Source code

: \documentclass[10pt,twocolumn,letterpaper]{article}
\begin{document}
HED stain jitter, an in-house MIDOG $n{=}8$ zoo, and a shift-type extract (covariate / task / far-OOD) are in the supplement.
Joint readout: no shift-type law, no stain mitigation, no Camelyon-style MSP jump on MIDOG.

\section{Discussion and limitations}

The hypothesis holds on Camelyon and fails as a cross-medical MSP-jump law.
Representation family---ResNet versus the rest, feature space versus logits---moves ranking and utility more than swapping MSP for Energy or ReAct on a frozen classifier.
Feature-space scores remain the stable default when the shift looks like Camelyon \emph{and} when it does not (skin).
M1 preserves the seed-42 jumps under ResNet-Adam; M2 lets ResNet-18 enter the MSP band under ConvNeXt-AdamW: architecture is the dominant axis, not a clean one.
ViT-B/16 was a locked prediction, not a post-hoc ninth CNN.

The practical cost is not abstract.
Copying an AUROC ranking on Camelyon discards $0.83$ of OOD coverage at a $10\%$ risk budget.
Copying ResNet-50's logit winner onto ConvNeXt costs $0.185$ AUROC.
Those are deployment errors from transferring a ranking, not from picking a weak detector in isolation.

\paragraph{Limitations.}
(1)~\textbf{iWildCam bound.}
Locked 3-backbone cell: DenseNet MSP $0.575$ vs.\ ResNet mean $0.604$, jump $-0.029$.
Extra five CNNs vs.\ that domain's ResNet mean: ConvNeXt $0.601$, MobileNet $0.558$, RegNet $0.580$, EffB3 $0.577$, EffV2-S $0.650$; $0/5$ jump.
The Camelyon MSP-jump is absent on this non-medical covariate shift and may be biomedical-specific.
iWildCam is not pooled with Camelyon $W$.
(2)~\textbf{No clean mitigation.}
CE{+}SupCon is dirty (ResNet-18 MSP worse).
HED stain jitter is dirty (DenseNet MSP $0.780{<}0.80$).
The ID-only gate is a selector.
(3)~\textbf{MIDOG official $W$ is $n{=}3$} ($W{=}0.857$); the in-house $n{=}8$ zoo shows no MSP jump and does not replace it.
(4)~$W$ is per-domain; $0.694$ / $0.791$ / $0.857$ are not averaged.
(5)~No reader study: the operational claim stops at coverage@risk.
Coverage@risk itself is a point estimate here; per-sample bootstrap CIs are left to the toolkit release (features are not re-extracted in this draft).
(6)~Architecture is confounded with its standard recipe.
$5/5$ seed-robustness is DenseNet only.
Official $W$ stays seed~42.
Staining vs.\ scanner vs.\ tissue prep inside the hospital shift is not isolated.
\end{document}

...

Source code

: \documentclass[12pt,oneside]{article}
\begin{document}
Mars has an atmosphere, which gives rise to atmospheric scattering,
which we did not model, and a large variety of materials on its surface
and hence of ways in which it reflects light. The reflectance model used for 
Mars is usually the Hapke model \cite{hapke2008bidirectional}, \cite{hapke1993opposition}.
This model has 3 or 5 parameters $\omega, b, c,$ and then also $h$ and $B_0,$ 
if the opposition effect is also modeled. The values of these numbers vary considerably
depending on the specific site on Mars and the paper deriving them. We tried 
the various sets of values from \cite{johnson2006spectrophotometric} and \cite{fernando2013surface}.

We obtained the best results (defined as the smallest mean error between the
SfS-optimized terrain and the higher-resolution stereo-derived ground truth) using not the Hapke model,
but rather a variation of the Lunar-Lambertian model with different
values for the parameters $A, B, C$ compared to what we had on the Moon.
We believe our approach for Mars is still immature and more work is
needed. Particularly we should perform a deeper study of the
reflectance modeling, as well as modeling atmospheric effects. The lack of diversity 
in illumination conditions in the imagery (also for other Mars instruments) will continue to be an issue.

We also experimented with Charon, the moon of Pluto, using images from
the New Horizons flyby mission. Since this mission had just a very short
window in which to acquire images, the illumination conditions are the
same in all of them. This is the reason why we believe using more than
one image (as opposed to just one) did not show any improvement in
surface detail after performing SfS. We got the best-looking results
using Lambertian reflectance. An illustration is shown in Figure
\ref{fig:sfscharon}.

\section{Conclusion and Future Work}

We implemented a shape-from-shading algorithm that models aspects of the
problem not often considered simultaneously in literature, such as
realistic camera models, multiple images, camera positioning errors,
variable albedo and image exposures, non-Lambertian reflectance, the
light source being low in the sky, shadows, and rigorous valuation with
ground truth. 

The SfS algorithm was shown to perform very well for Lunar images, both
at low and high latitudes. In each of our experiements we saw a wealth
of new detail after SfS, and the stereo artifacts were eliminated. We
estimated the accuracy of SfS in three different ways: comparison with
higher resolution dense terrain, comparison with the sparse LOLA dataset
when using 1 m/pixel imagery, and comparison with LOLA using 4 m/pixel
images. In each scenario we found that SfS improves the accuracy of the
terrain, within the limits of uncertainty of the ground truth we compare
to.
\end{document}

* * *

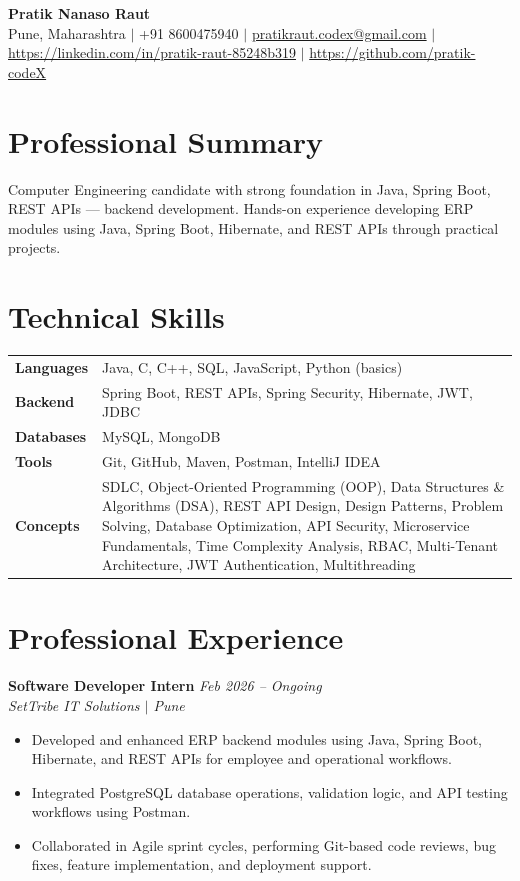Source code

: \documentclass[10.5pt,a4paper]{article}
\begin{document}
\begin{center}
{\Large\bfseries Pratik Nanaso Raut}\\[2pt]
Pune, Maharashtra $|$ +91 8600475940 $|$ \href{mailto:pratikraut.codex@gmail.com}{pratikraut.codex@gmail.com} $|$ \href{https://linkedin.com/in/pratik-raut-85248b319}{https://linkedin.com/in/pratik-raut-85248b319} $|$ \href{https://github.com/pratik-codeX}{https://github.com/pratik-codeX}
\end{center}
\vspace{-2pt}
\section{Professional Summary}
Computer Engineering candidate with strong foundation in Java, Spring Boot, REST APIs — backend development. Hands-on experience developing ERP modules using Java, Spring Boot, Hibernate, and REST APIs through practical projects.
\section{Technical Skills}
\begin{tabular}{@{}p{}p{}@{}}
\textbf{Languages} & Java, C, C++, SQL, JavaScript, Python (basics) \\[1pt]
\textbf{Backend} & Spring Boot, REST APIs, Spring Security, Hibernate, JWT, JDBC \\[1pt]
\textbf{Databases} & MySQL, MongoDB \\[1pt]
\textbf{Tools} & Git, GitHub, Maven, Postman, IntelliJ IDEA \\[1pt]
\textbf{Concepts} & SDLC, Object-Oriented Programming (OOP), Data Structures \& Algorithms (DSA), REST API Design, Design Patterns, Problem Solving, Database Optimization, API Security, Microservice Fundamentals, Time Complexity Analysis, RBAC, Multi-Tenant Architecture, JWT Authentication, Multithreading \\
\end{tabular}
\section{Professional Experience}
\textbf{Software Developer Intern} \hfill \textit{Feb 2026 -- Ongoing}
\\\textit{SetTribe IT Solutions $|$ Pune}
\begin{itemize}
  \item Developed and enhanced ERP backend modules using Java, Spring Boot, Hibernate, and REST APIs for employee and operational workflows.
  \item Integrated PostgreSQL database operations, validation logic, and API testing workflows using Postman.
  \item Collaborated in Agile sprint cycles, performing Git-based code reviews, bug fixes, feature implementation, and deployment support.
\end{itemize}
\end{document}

_Exercise_
Lines containing the string "modules" are the ones to copy from the entries above.

_Response below_
Computer Engineering candidate with strong foundation in Java, Spring Boot, REST APIs — backend development. Hands-on experience developing ERP modules using Java, Spring Boot, Hibernate, and REST APIs through practical projects.
  \item Developed and enhanced ERP backend modules using Java, Spring Boot, Hibernate, and REST APIs for employee and operational workflows.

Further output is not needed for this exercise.